Collected data
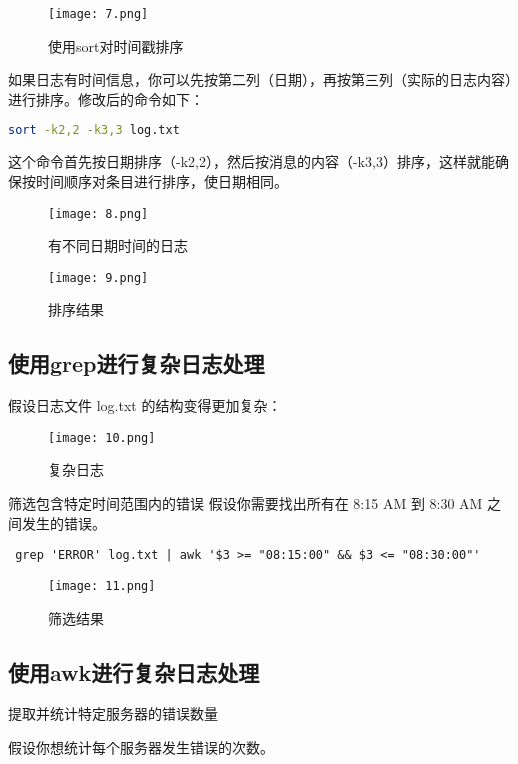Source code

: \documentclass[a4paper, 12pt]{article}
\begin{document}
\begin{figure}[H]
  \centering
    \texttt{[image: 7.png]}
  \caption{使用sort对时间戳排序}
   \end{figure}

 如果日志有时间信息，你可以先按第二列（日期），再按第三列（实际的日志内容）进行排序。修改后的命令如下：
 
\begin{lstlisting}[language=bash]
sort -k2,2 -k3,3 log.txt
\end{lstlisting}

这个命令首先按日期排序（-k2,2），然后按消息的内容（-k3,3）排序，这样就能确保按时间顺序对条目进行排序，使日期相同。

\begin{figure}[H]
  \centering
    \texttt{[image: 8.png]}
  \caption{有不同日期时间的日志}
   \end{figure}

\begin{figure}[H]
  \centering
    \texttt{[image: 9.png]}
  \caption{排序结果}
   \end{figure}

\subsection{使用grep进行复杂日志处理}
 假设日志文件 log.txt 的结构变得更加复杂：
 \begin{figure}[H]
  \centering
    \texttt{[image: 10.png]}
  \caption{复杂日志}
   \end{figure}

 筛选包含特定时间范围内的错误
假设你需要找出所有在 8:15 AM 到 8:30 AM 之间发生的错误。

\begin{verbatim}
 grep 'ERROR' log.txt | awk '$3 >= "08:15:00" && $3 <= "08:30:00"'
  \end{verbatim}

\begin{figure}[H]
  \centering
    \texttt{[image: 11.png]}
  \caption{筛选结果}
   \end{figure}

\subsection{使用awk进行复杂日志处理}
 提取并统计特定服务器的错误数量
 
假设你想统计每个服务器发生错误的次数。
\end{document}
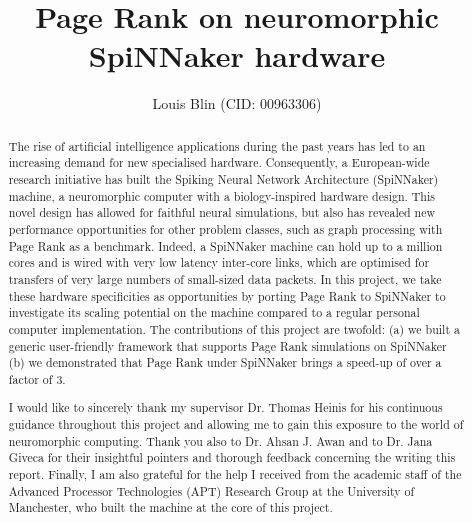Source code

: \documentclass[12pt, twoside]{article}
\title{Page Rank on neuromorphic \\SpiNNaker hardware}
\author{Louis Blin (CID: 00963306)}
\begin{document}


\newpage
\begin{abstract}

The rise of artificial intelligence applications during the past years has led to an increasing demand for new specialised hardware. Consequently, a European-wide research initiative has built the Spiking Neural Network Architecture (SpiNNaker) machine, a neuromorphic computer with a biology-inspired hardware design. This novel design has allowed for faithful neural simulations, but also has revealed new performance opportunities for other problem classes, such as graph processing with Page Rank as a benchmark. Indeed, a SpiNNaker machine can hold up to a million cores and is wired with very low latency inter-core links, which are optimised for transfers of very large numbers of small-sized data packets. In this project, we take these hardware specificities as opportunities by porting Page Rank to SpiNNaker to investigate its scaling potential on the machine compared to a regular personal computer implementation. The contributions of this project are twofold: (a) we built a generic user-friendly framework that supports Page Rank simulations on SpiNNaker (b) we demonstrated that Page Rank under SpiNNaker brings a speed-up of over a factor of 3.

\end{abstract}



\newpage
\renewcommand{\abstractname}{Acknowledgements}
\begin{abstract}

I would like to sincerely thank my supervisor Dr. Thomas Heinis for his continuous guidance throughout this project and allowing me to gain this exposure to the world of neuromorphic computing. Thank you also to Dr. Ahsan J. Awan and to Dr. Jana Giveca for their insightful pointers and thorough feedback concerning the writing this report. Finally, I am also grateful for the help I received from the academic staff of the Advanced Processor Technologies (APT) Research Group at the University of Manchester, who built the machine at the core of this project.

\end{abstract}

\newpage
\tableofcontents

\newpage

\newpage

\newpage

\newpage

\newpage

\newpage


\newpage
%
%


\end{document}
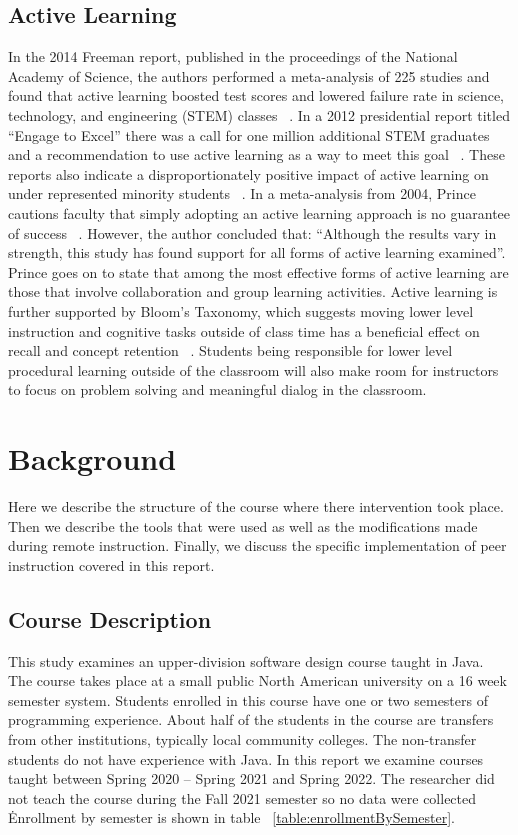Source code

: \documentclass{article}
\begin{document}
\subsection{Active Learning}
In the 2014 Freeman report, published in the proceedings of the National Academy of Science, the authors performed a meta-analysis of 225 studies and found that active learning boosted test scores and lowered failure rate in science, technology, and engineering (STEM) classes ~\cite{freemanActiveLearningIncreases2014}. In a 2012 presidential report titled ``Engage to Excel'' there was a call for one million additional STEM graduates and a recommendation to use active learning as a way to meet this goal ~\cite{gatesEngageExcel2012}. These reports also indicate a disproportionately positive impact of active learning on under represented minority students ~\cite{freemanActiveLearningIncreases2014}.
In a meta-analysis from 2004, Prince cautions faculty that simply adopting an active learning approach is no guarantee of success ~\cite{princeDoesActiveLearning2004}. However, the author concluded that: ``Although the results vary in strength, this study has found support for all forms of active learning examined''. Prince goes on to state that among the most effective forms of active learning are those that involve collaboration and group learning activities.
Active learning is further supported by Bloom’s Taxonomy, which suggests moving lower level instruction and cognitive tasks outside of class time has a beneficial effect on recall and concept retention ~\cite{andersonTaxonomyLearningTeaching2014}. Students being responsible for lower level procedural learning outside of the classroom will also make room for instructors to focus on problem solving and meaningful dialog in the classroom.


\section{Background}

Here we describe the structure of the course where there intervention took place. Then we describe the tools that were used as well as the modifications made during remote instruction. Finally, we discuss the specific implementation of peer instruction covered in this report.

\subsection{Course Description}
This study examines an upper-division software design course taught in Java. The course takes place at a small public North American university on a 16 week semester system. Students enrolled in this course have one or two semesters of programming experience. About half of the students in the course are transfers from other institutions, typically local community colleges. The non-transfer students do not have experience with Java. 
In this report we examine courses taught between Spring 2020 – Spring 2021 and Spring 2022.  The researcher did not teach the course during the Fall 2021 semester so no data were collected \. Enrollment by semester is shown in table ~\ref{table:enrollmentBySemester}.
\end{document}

■ **What is required**: Copy out each line carrying the string "Rank" from the data.

■ **Written response**:
\title{Page Rank on neuromorphic \\SpiNNaker hardware}
The rise of artificial intelligence applications during the past years has led to an increasing demand for new specialised hardware. Consequently, a European-wide research initiative has built the Spiking Neural Network Architecture (SpiNNaker) machine, a neuromorphic computer with a biology-inspired hardware design. This novel design has allowed for faithful neural simulations, but also has revealed new performance opportunities for other problem classes, such as graph processing with Page Rank as a benchmark. Indeed, a SpiNNaker machine can hold up to a million cores and is wired with very low latency inter-core links, which are optimised for transfers of very large numbers of small-sized data packets. In this project, we take these hardware specificities as opportunities by porting Page Rank to SpiNNaker to investigate its scaling potential on the machine compared to a regular personal computer implementation. The contributions of this project are twofold: (a) we built a generic user-friendly framework that supports Page Rank simulations on SpiNNaker (b) we demonstrated that Page Rank under SpiNNaker brings a speed-up of over a factor of 3.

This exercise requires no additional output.